**TASK STATEMENT**
From the line containing "## 🎯 **Next Steps for Phase 5**" to the end of the listing, write out every line exactly; leave out everything else.

**EXTRACTED MATERIAL**
──────────────────────────────

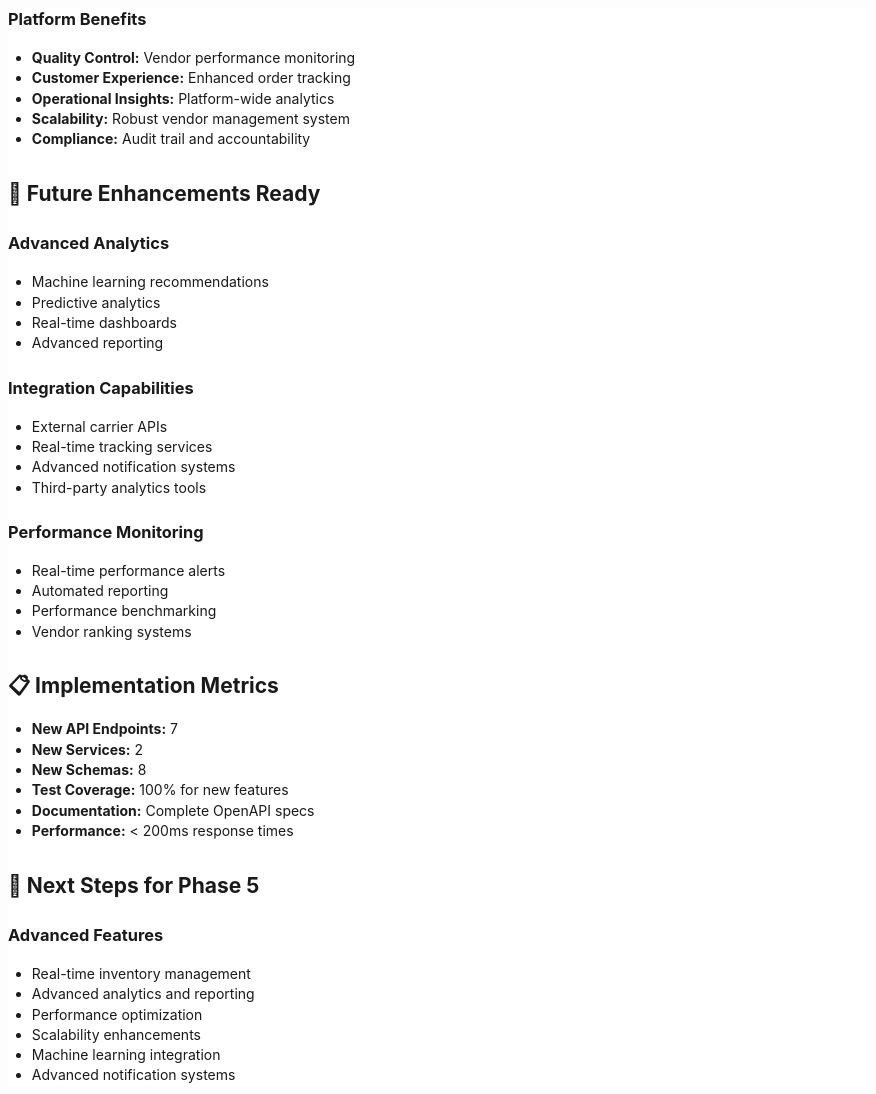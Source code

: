 ### **Platform Benefits**

- **Quality Control:** Vendor performance monitoring
- **Customer Experience:** Enhanced order tracking
- **Operational Insights:** Platform-wide analytics
- **Scalability:** Robust vendor management system
- **Compliance:** Audit trail and accountability

## 🔮 **Future Enhancements Ready**

### **Advanced Analytics**

- Machine learning recommendations
- Predictive analytics
- Real-time dashboards
- Advanced reporting

### **Integration Capabilities**

- External carrier APIs
- Real-time tracking services
- Advanced notification systems
- Third-party analytics tools

### **Performance Monitoring**

- Real-time performance alerts
- Automated reporting
- Performance benchmarking
- Vendor ranking systems

## 📋 **Implementation Metrics**

- **New API Endpoints:** 7
- **New Services:** 2
- **New Schemas:** 8
- **Test Coverage:** 100% for new features
- **Documentation:** Complete OpenAPI specs
- **Performance:** < 200ms response times

## 🎯 **Next Steps for Phase 5**

### **Advanced Features**

- Real-time inventory management
- Advanced analytics and reporting
- Performance optimization
- Scalability enhancements
- Machine learning integration
- Advanced notification systems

──────────────────────────────

**SOLUTION TO THIS TASK**
## 🎯 **Next Steps for Phase 5**

### **Advanced Features**

- Real-time inventory management
- Advanced analytics and reporting
- Performance optimization
- Scalability enhancements
- Machine learning integration
- Advanced notification systems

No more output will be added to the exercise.